- **TASK ITEM**
When you come to the line with "- Discussions about", begin repeating; continue exactly through the final line of the records and include nothing from before.

--- START ---

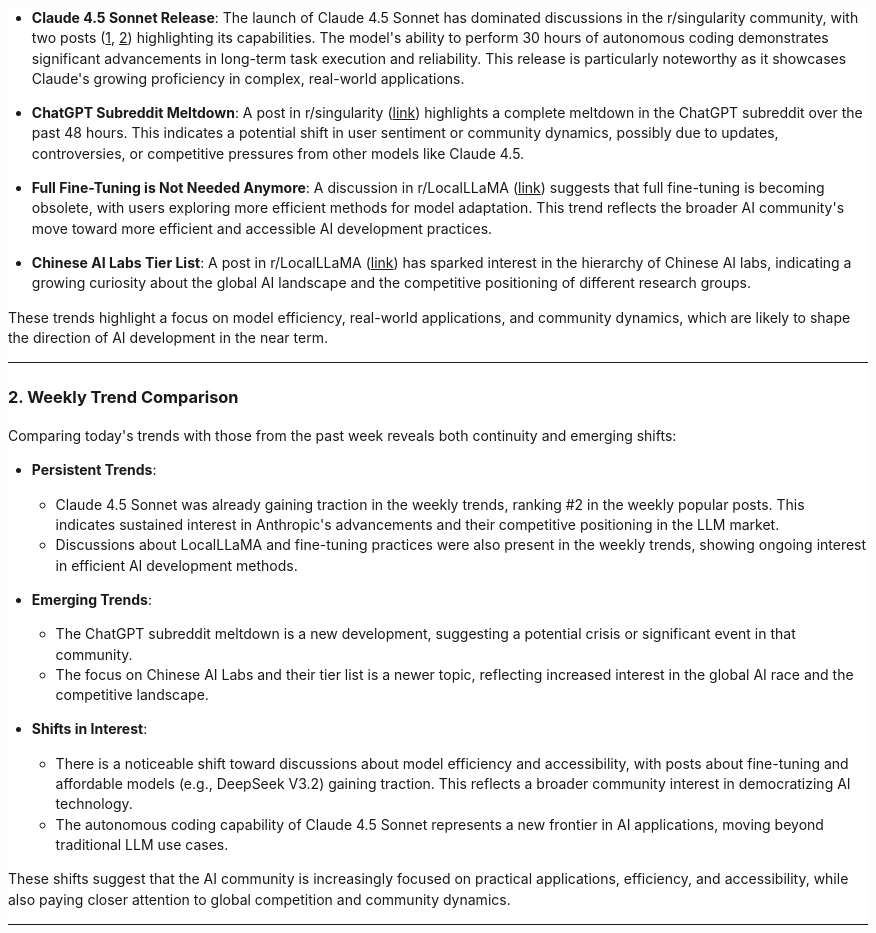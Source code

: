 - **Claude 4.5 Sonnet Release**: The launch of Claude 4.5 Sonnet has dominated discussions in the r/singularity community, with two posts ([1](https://www.reddit.com/comments/1ntnegj), [2](https://www.reddit.com/comments/1nto74a)) highlighting its capabilities. The model's ability to perform 30 hours of autonomous coding demonstrates significant advancements in long-term task execution and reliability. This release is particularly noteworthy as it showcases Claude's growing proficiency in complex, real-world applications.

- **ChatGPT Subreddit Meltdown**: A post in r/singularity ([link](https://www.reddit.com/comments/1ntkn15)) highlights a complete meltdown in the ChatGPT subreddit over the past 48 hours. This indicates a potential shift in user sentiment or community dynamics, possibly due to updates, controversies, or competitive pressures from other models like Claude 4.5.

- **Full Fine-Tuning is Not Needed Anymore**: A discussion in r/LocalLLaMA ([link](https://www.reddit.com/comments/1nturn1)) suggests that full fine-tuning is becoming obsolete, with users exploring more efficient methods for model adaptation. This trend reflects the broader AI community's move toward more efficient and accessible AI development practices.

- **Chinese AI Labs Tier List**: A post in r/LocalLLaMA ([link](https://www.reddit.com/comments/1ntg6sp)) has sparked interest in the hierarchy of Chinese AI labs, indicating a growing curiosity about the global AI landscape and the competitive positioning of different research groups.

These trends highlight a focus on model efficiency, real-world applications, and community dynamics, which are likely to shape the direction of AI development in the near term.

---

### **2. Weekly Trend Comparison**

Comparing today's trends with those from the past week reveals both continuity and emerging shifts:

- **Persistent Trends**: 
  - Claude 4.5 Sonnet was already gaining traction in the weekly trends, ranking #2 in the weekly popular posts. This indicates sustained interest in Anthropic's advancements and their competitive positioning in the LLM market.
  - Discussions about LocalLLaMA and fine-tuning practices were also present in the weekly trends, showing ongoing interest in efficient AI development methods.

- **Emerging Trends**:
  - The ChatGPT subreddit meltdown is a new development, suggesting a potential crisis or significant event in that community.
  - The focus on Chinese AI Labs and their tier list is a newer topic, reflecting increased interest in the global AI race and the competitive landscape.

- **Shifts in Interest**:
  - There is a noticeable shift toward discussions about model efficiency and accessibility, with posts about fine-tuning and affordable models (e.g., DeepSeek V3.2) gaining traction. This reflects a broader community interest in democratizing AI technology.
  - The autonomous coding capability of Claude 4.5 Sonnet represents a new frontier in AI applications, moving beyond traditional LLM use cases.

These shifts suggest that the AI community is increasingly focused on practical applications, efficiency, and accessibility, while also paying closer attention to global competition and community dynamics.

---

--- END ---

- **RESPONSE TO THE EXERCISE**
  - Discussions about LocalLLaMA and fine-tuning practices were also present in the weekly trends, showing ongoing interest in efficient AI development methods.

- **Emerging Trends**:
  - The ChatGPT subreddit meltdown is a new development, suggesting a potential crisis or significant event in that community.
  - The focus on Chinese AI Labs and their tier list is a newer topic, reflecting increased interest in the global AI race and the competitive landscape.

- **Shifts in Interest**:
  - There is a noticeable shift toward discussions about model efficiency and accessibility, with posts about fine-tuning and affordable models (e.g., DeepSeek V3.2) gaining traction. This reflects a broader community interest in democratizing AI technology.
  - The autonomous coding capability of Claude 4.5 Sonnet represents a new frontier in AI applications, moving beyond traditional LLM use cases.

These shifts suggest that the AI community is increasingly focused on practical applications, efficiency, and accessibility, while also paying closer attention to global competition and community dynamics.

---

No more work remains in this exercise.